Train vs Eval Branches via train Flag

Why this matters

Many layers behave differently in training vs evaluation:

Dropout: drops random units during training; pass-through at eval.
BatchNorm: uses batch statistics during training; uses running averages at eval.
Stochastic depth: randomly skips residual branches during training; always present at eval.

Flax does not have a global “training mode” flag the way PyTorch does (model.train() / model.eval()). Instead, you pass the mode in explicitly as a kwarg to __call__ — typically train: bool or deterministic: bool. The Module passes that value down to layers like Dropout that need it.

This explicitness is intentional: you can compile separate apply calls for train and eval, JIT them independently, and not worry about hidden state sneaking between them.

The train kwarg pattern

class TrainEvalModel(nn.Module):
    @nn.compact
    def __call__(self, x, train: bool):
        x = nn.Dense(features=x.shape[-1])(x)
        x = nn.Dropout(rate=0.5, deterministic=not train)(x)
        return x

Note: nn.Dropout takes deterministic= (the inverse of train). When deterministic=True it’s a no-op; when False it samples a mask. So:

train=True → deterministic=False → dropout active
train=False → deterministic=True → dropout pass-through

init signature

Even at eval time, you have to init the model — and init must register the dropout collection (otherwise apply with train=True would fail to find a key). The standard pattern is to init with train=False but provide BOTH RNG streams anyway:

init_key = jax.random.PRNGKey(0)
drop_key = jax.random.PRNGKey(1)

params = model.init(
    {"params": init_key, "dropout": drop_key},
    x,
    train=False,                    # init mode doesn't matter for dropout shape
)

Why train=False for init?

The forward path during init only needs to determine parameter shapes.
Dropout has no parameters, so it doesn’t care about the train flag for shape inference.
Passing train=False is the convention; some teams pass train=True with no functional difference. Pick one and stick with it.
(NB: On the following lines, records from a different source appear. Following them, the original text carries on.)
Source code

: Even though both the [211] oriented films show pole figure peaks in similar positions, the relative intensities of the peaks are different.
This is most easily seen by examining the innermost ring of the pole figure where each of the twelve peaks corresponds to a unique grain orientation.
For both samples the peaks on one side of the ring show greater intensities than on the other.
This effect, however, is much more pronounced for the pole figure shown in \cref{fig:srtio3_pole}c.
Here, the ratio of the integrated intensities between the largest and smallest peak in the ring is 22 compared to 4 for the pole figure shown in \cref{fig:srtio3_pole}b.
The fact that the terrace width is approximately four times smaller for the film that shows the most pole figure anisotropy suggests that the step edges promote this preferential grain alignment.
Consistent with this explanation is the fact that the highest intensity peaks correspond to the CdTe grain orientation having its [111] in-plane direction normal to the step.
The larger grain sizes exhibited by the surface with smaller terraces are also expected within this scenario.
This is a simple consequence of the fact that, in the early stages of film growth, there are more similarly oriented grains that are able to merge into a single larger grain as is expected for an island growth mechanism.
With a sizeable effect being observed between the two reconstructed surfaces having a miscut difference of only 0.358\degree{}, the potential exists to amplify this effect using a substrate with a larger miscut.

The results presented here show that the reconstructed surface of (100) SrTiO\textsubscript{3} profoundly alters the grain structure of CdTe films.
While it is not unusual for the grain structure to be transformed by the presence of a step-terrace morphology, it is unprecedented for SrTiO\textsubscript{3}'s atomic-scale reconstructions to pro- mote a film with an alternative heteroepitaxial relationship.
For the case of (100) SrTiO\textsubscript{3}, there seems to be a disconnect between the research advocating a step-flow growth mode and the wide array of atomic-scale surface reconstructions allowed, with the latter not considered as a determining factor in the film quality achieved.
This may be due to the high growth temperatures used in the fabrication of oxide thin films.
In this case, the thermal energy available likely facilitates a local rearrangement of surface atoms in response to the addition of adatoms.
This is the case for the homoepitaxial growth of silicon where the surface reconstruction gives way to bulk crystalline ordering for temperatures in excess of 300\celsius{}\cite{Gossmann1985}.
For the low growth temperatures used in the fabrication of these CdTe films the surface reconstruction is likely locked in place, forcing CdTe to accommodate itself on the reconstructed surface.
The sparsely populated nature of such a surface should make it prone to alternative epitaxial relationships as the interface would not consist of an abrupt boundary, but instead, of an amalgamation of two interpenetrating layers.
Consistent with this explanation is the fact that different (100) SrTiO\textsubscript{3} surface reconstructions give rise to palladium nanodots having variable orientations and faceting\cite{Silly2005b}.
apply signatures (train and eval)

# Training step — pass dropout key:
y = model.apply(
    params, x,
    train=True,
    rngs={"dropout": jax.random.PRNGKey(7)},
)

# Eval step — no dropout key needed:
y_eval = model.apply(params, x, train=False)

The kwarg signature flows through — if your __call__ takes train, your apply passes train.

Worked example: train and eval give different outputs

model = TrainEvalModel()
key = jax.random.PRNGKey(0)
drop_key = jax.random.PRNGKey(1)
x = jnp.array([1.0, 1.0, 1.0, 1.0])

params = model.init({"params": key, "dropout": drop_key}, x, train=False)

y_train = model.apply(params, x, train=True, rngs={"dropout": drop_key})
y_eval  = model.apply(params, x, train=False)
# y_train and y_eval differ — y_train has half the units zeroed and the rest scaled by 2.

Common pitfalls

Forgetting to thread train through sub-modules: if you have nested Modules, every layer that needs the flag must receive it. Pass train=train down the call tree.
Using deterministic=train instead of not train: deterministic is the negation. train=True means dropout active means deterministic=False.
Init without dropout key: model init with {"params": key} only fails if the model contains Dropout. Always pass both streams when in doubt.

Problem

Build TrainEvalModel with no Module attributes (just __call__):

Dense(features=x.shape[-1])
Dropout(rate=0.5, deterministic=not train)

The function model_train_eval_forward(seed, x, train):

Casts train (float) to bool: bool(train >= 0.5).
Builds the model.
Inits with {"params": PRNGKey(seed), "dropout": PRNGKey(seed + 1)}, passing train=False to init.
Applies with the cast train flag and rngs={"dropout": PRNGKey(seed + 1)}.

Inputs:

seed: float (cast to int).
x: 1-D JAX array.
train: float (0.0 or 1.0).

Output: 1-D array, same length as x.